La France et l’Allemagne ont enterré lundi leur projet d’avion de combat commun, sur fond de tensions entre Airbus et Dassault. Ce mercredi, la ministre assure que les fonds engagés serviront à développer un avion de chasse français
La France a la capacité de se doter d’un nouvel avion de chasse d’ici 2040, a assuré mercredi 10 juin la ministre des Armées Catherine Vautrin après l’annonce de l’arrêt du projet d’avion de combat franco-allemand , le Scaf.
« La quasi-totalité » des 2,5 milliards d’euros engagés jusqu’à présent pour développer le Scaf « vont nous permettre de continuer à travailler sur un avion de chasse à l’horizon 2040 », a-t-elle déclaré devant les sénateurs, précisant que ces investissements sont composés à « 50 % de développement 100 % souverain et 50 % de développement en partenariat ».
Elle a également évoqué « l’engagement de l’équipe de France industrielle » dans ce projet, avec les sociétés « Dassault, Safran, Thalès et tout l’écosystème » français qui sont « au moment où nous nous parlons, la seule équipe en Europe en capacité de produire un avion de chasse de manière totalement autonome ».
« C’est évidemment un capital technique majeur pour la souveraineté de notre pays », a-t-elle estimé.

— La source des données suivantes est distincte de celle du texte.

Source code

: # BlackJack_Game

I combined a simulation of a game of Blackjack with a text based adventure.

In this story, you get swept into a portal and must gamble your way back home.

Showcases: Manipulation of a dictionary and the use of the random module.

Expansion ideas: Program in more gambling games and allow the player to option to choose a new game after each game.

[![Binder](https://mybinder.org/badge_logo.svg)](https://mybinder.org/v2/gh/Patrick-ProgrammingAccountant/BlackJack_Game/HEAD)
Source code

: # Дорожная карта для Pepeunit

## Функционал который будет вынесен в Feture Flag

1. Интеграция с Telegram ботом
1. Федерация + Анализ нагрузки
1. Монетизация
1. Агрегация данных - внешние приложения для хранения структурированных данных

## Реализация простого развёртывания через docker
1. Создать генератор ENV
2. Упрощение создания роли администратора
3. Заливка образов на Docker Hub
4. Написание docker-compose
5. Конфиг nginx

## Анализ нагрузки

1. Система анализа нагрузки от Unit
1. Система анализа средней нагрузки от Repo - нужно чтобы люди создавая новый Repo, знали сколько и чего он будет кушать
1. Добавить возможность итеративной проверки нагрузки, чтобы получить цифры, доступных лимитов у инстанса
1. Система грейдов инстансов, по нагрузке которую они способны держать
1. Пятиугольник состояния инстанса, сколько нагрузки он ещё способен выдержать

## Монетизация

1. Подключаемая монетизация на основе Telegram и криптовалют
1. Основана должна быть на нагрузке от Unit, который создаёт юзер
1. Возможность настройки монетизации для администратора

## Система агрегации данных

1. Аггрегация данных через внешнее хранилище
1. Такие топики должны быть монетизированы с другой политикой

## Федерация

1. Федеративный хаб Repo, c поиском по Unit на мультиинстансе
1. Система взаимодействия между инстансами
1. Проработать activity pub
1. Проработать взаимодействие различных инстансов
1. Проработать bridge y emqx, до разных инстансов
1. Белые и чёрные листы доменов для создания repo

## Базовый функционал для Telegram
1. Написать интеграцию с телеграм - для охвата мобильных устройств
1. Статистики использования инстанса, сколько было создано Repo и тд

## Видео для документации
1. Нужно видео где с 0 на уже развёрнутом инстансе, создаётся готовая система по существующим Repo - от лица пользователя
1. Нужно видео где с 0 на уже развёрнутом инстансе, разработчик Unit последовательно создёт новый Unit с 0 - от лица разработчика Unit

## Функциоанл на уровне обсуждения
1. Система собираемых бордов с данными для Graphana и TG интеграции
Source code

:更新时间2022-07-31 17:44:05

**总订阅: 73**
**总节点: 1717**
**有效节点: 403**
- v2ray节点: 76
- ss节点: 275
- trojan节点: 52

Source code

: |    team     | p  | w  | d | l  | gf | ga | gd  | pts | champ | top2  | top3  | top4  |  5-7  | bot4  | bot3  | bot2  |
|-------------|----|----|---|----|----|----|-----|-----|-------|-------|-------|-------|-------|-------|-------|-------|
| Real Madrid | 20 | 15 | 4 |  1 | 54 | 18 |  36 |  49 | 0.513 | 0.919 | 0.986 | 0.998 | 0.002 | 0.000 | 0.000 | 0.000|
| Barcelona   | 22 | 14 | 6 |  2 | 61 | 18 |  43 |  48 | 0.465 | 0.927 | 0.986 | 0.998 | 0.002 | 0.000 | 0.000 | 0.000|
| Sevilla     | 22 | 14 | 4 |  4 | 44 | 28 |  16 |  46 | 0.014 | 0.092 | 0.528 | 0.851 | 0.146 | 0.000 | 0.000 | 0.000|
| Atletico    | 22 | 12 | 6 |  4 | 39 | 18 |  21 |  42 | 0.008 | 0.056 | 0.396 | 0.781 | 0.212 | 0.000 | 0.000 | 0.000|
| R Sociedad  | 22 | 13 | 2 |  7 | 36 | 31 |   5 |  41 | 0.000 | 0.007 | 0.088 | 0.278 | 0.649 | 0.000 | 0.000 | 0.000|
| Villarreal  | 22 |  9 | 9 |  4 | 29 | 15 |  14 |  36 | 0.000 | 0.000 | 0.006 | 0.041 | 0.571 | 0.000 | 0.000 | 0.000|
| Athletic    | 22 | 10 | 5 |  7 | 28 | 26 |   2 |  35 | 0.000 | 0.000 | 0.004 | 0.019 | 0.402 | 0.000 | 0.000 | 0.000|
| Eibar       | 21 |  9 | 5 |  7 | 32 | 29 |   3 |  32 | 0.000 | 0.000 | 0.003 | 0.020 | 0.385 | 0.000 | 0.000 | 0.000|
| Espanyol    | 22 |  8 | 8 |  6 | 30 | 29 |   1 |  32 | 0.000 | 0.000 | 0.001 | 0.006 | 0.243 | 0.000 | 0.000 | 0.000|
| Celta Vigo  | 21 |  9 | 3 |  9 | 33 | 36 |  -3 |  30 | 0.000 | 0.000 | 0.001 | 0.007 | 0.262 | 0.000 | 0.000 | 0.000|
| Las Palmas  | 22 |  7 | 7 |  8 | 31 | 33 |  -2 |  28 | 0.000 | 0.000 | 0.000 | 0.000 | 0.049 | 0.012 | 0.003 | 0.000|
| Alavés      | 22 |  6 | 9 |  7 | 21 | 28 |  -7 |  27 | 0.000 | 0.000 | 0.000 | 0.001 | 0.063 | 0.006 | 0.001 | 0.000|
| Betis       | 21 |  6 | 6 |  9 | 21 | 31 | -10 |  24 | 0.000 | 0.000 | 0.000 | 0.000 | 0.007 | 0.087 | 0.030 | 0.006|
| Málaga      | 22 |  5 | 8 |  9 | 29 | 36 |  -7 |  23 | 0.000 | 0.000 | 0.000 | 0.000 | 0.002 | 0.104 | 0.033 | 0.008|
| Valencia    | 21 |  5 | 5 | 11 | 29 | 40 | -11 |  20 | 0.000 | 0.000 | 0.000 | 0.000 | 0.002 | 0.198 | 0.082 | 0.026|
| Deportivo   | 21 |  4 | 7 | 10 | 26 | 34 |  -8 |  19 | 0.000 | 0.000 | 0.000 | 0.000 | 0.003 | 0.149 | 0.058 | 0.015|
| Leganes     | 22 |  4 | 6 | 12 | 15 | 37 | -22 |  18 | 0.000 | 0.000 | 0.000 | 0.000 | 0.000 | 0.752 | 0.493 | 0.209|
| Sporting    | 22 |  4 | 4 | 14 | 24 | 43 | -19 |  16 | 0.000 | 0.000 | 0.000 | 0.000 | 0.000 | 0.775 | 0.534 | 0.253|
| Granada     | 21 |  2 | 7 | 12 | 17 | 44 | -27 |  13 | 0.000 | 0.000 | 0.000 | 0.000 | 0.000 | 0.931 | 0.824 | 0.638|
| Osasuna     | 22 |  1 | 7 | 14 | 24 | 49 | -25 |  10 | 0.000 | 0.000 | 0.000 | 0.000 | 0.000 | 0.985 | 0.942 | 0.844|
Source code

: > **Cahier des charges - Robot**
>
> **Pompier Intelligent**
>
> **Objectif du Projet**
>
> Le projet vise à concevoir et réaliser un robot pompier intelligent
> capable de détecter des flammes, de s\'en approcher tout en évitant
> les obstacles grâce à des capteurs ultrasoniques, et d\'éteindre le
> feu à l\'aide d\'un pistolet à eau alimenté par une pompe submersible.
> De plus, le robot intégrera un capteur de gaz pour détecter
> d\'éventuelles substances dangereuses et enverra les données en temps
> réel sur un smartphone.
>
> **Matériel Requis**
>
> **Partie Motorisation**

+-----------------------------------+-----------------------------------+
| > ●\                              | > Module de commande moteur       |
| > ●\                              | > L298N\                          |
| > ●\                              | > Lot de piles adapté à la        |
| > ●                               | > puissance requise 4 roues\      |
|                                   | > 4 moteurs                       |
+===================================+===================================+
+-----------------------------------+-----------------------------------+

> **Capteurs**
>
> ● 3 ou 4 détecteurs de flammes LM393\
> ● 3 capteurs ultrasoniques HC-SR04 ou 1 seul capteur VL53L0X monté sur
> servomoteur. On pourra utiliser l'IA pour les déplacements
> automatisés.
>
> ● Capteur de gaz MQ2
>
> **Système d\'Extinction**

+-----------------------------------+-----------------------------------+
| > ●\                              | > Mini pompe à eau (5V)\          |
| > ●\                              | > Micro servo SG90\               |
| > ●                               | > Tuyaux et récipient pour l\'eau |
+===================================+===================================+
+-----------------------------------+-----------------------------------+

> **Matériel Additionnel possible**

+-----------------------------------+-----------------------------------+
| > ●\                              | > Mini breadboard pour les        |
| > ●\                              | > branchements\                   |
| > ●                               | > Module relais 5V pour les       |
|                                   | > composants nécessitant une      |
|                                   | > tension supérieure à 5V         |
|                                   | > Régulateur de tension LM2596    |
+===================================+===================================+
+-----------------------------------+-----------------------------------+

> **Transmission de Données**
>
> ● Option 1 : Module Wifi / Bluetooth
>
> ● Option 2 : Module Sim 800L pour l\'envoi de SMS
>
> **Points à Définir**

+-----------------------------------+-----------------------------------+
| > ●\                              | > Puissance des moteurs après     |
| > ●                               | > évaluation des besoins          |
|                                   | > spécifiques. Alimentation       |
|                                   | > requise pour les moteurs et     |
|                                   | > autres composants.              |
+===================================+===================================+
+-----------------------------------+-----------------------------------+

Le chancelier allemand Friedrich Merz et le président français Emmanuel Macron ont enterré lundi le Système de combat aérien du futur (Scaf), en panne depuis des mois sur fond de tensions entre les deux constructeurs chargés du projet, Airbus et Dassault.
Lancé en 2017 par Paris et Berlin, rejoints par l’Espagne deux ans plus tard, le Scaf devait devenir l’épine dorsale de la puissance aérienne des Français et des Allemands à partir des années 2040, et remplacer à long terme l’Eurofighter Typhoon en Allemagne et le Rafale de Dassault en France.
Son abandon est un lourd échec pour les Européens, qui veulent renforcer leur coopération dans la défense face à la menace russe et ont dopé leurs investissements militaires depuis le début de la guerre en Ukraine.
Côté allemand, un projet alternatif au Scaf, mené par le groupe européen Airbus et visant à développer un avion de sixième génération avec des industriels allemands, doit être officialisé jeudi à Berlin.